> DIRECTIONS FOR THIS TASK: From the first entry to the last, copy everything exactly except the pictures.

> DATASET EXTRACT:

────────

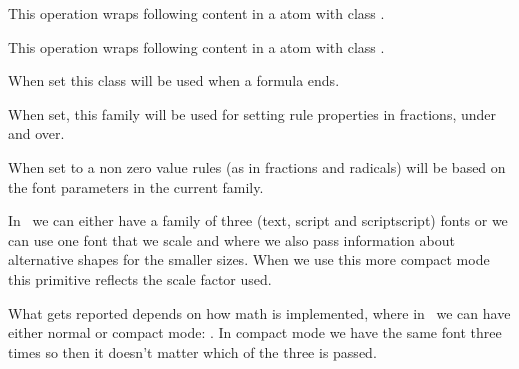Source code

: This operation wraps following content in a atom with class .

\stopoldprimitive

\startoldprimitive[title={\prm {mathrel}}]

This operation wraps following content in a atom with class .

\stopoldprimitive

\startnewprimitive[title={\prm {mathrightclass}}]

When set this class will be used when a formula ends.

\stopnewprimitive

\startnewprimitive[title={\prm {mathrulesfam}}]

When set, this family will be used for setting rule properties in fractions,
under and over.

\stopnewprimitive

\startnewprimitive[title={\prm {mathrulesmode}}]

When set to a non zero value rules (as in fractions and radicals) will be based
on the font parameters in the current family.

\stopnewprimitive

\startnewprimitive[title={\prm {mathscale}}]

In \LUAMETATEX\ we can either have a family of three (text, script and
scriptscript) fonts or we can use one font that we scale and where we also pass
information about alternative shapes for the smaller sizes. When we use this
more compact mode this primitive reflects the scale factor used.

\startbuffer
\im {
    \textstyle        \the\mathscale\textfont        \fam\enspace
    \scriptstyle      \the\mathscale\scriptfont      \fam\enspace
    \scriptscriptstyle\the\mathscale\scriptscriptfont\fam\enspace
    \textstyle        \the\mathscale\textfont        \fam\enspace
    \scriptstyle      \the\mathscale\textfont        \fam\enspace
    \scriptscriptstyle\the\mathscale\textfont        \fam

}
\stopbuffer

What gets reported depends on how math is implemented, where in \CONTEXT\ we can
have either normal or compact mode: \inlinebuffer. In compact mode we have the
same font three times so then it doesn't matter which of the three is passed.

\stopnewprimitive

\startnewprimitive[title={\prm {mathscriptsmode}}]

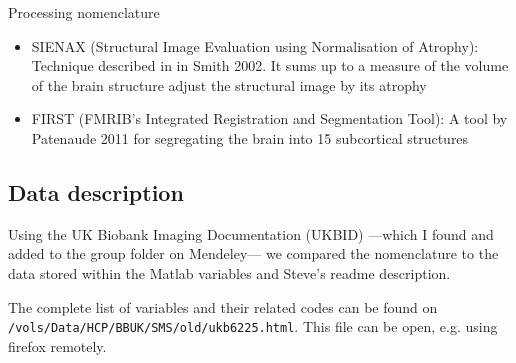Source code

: \documentclass{article}
\begin{document}
Processing nomenclature
\begin{itemize}
\item SIENAX (Structural Image Evaluation using Normalisation of Atrophy): Technique described in in Smith 2002. It sums up to a measure of the volume of the brain structure adjust the structural image by its atrophy 
  \item FIRST (FMRIB's Integrated Registration and Segmentation Tool): A tool by Patenaude 2011 for segregating the brain into 15 subcortical structures
\end{itemize}

\subsection{Data description\label{data}}

Using the UK Biobank Imaging Documentation (UKBID) ---which I found and added to the group folder on Mendeley--- we compared the nomenclature to the data stored within the Matlab variables and Steve's readme description.

The complete list of variables and their related codes can be found on {\tt /vols/Data/HCP/BBUK/SMS/old/ukb6225.html}. This file can be open, e.g. using firefox remotely.
\end{document}
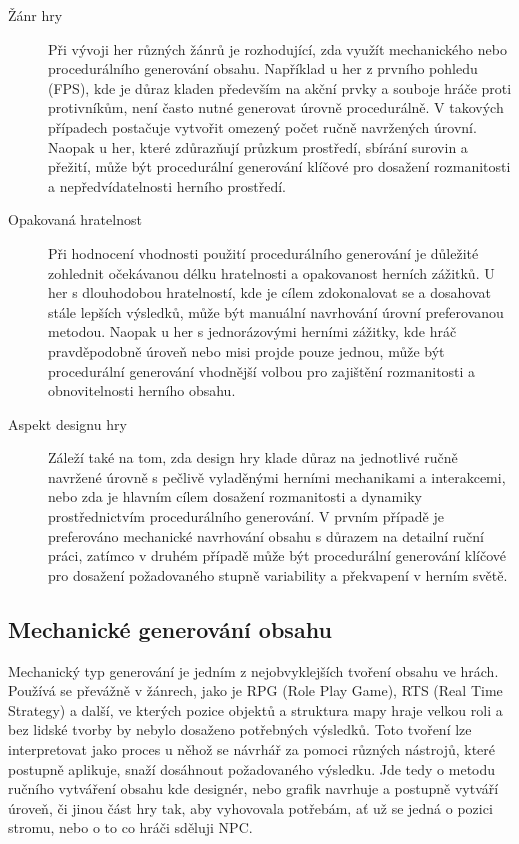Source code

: \begin{description}
\item[Žánr hry] Při vývoji her různých žánrů je rozhodující, zda využít mechanického nebo procedurálního generování obsahu. Například u her z prvního pohledu (FPS), kde je důraz kladen především na akční prvky a souboje hráče proti protivníkům, není často nutné generovat úrovně procedurálně. V takových případech postačuje vytvořit omezený počet ručně navržených úrovní. Naopak u her, které zdůrazňují průzkum prostředí, sbírání surovin a přežití, může být procedurální generování klíčové pro dosažení rozmanitosti a nepředvídatelnosti herního prostředí.

\item[Opakovaná hratelnost] Při hodnocení vhodnosti použití procedurálního generování je důležité zohlednit očekávanou délku hratelnosti a opakovanost herních zážitků. U her s dlouhodobou hratelností, kde je cílem zdokonalovat se a dosahovat stále lepších výsledků, může být manuální navrhování úrovní preferovanou metodou. Naopak u her s jednorázovými herními zážitky, kde hráč pravděpodobně úroveň nebo misi projde pouze jednou, může být procedurální generování vhodnější volbou pro zajištění rozmanitosti a obnovitelnosti herního obsahu.

\item[Aspekt designu hry] Záleží také na tom, zda design hry klade důraz na jednotlivé ručně navržené úrovně s pečlivě vyladěnými herními mechanikami a interakcemi, nebo zda je hlavním cílem dosažení rozmanitosti a dynamiky prostřednictvím procedurálního generování. V prvním případě je preferováno mechanické navrhování obsahu s důrazem na detailní ruční práci, zatímco v druhém případě může být procedurální generování klíčové pro dosažení požadovaného stupně variability a překvapení v herním světě.
\end{description}

\subsection{Mechanické generování obsahu}
\label{traditional}
Mechanický typ generování je jedním z nejobvyklejších tvoření obsahu ve hrách. Používá se převážně v žánrech, jako je RPG (Role Play Game), RTS (Real Time Strategy) a další, ve kterých pozice objektů a struktura mapy hraje velkou roli a bez lidské tvorby by nebylo dosaženo potřebných výsledků. Toto tvoření lze interpretovat jako proces u něhož se návrhář za pomoci různých nástrojů, které postupně aplikuje, snaží dosáhnout požadovaného výsledku. Jde tedy o metodu ručního vytváření obsahu kde designér, nebo grafik navrhuje a postupně vytváří úroveň, či jinou část hry tak, aby vyhovovala potřebám, ať už se jedná o pozici stromu, nebo o to co hráči sděluji NPC.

────────

> EXPECTED ANSWER:
Source code

: This operation wraps following content in a atom with class .

\stopoldprimitive

\startoldprimitive[title={\prm {mathrel}}]

This operation wraps following content in a atom with class .

\stopoldprimitive

\startnewprimitive[title={\prm {mathrightclass}}]

When set this class will be used when a formula ends.

\stopnewprimitive

\startnewprimitive[title={\prm {mathrulesfam}}]

When set, this family will be used for setting rule properties in fractions,
under and over.

\stopnewprimitive

\startnewprimitive[title={\prm {mathrulesmode}}]

When set to a non zero value rules (as in fractions and radicals) will be based
on the font parameters in the current family.

\stopnewprimitive

\startnewprimitive[title={\prm {mathscale}}]

In \LUAMETATEX\ we can either have a family of three (text, script and
scriptscript) fonts or we can use one font that we scale and where we also pass
information about alternative shapes for the smaller sizes. When we use this
more compact mode this primitive reflects the scale factor used.

\startbuffer
\im {
    \textstyle        \the\mathscale\textfont        \fam\enspace
    \scriptstyle      \the\mathscale\scriptfont      \fam\enspace
    \scriptscriptstyle\the\mathscale\scriptscriptfont\fam\enspace
    \textstyle        \the\mathscale\textfont        \fam\enspace
    \scriptstyle      \the\mathscale\textfont        \fam\enspace
    \scriptscriptstyle\the\mathscale\textfont        \fam

}
\stopbuffer

What gets reported depends on how math is implemented, where in \CONTEXT\ we can
have either normal or compact mode: \inlinebuffer. In compact mode we have the
same font three times so then it doesn't matter which of the three is passed.

\stopnewprimitive

\startnewprimitive[title={\prm {mathscriptsmode}}]

Source code

: \documentclass{article}
\begin{document}
Processing nomenclature
\begin{itemize}
\item SIENAX (Structural Image Evaluation using Normalisation of Atrophy): Technique described in in Smith 2002. It sums up to a measure of the volume of the brain structure adjust the structural image by its atrophy 
  \item FIRST (FMRIB's Integrated Registration and Segmentation Tool): A tool by Patenaude 2011 for segregating the brain into 15 subcortical structures
\end{itemize}

\subsection{Data description\label{data}}

Using the UK Biobank Imaging Documentation (UKBID) ---which I found and added to the group folder on Mendeley--- we compared the nomenclature to the data stored within the Matlab variables and Steve's readme description.

The complete list of variables and their related codes can be found on {\tt /vols/Data/HCP/BBUK/SMS/old/ukb6225.html}. This file can be open, e.g. using firefox remotely.
\end{document}
Source code

: \begin{description}
\item[Žánr hry] Při vývoji her různých žánrů je rozhodující, zda využít mechanického nebo procedurálního generování obsahu. Například u her z prvního pohledu (FPS), kde je důraz kladen především na akční prvky a souboje hráče proti protivníkům, není často nutné generovat úrovně procedurálně. V takových případech postačuje vytvořit omezený počet ručně navržených úrovní. Naopak u her, které zdůrazňují průzkum prostředí, sbírání surovin a přežití, může být procedurální generování klíčové pro dosažení rozmanitosti a nepředvídatelnosti herního prostředí.

\item[Opakovaná hratelnost] Při hodnocení vhodnosti použití procedurálního generování je důležité zohlednit očekávanou délku hratelnosti a opakovanost herních zážitků. U her s dlouhodobou hratelností, kde je cílem zdokonalovat se a dosahovat stále lepších výsledků, může být manuální navrhování úrovní preferovanou metodou. Naopak u her s jednorázovými herními zážitky, kde hráč pravděpodobně úroveň nebo misi projde pouze jednou, může být procedurální generování vhodnější volbou pro zajištění rozmanitosti a obnovitelnosti herního obsahu.

\item[Aspekt designu hry] Záleží také na tom, zda design hry klade důraz na jednotlivé ručně navržené úrovně s pečlivě vyladěnými herními mechanikami a interakcemi, nebo zda je hlavním cílem dosažení rozmanitosti a dynamiky prostřednictvím procedurálního generování. V prvním případě je preferováno mechanické navrhování obsahu s důrazem na detailní ruční práci, zatímco v druhém případě může být procedurální generování klíčové pro dosažení požadovaného stupně variability a překvapení v herním světě.
\end{description}

\subsection{Mechanické generování obsahu}
\label{traditional}
Mechanický typ generování je jedním z nejobvyklejších tvoření obsahu ve hrách. Používá se převážně v žánrech, jako je RPG (Role Play Game), RTS (Real Time Strategy) a další, ve kterých pozice objektů a struktura mapy hraje velkou roli a bez lidské tvorby by nebylo dosaženo potřebných výsledků. Toto tvoření lze interpretovat jako proces u něhož se návrhář za pomoci různých nástrojů, které postupně aplikuje, snaží dosáhnout požadovaného výsledku. Jde tedy o metodu ručního vytváření obsahu kde designér, nebo grafik navrhuje a postupně vytváří úroveň, či jinou část hry tak, aby vyhovovala potřebám, ať už se jedná o pozici stromu, nebo o to co hráči sděluji NPC.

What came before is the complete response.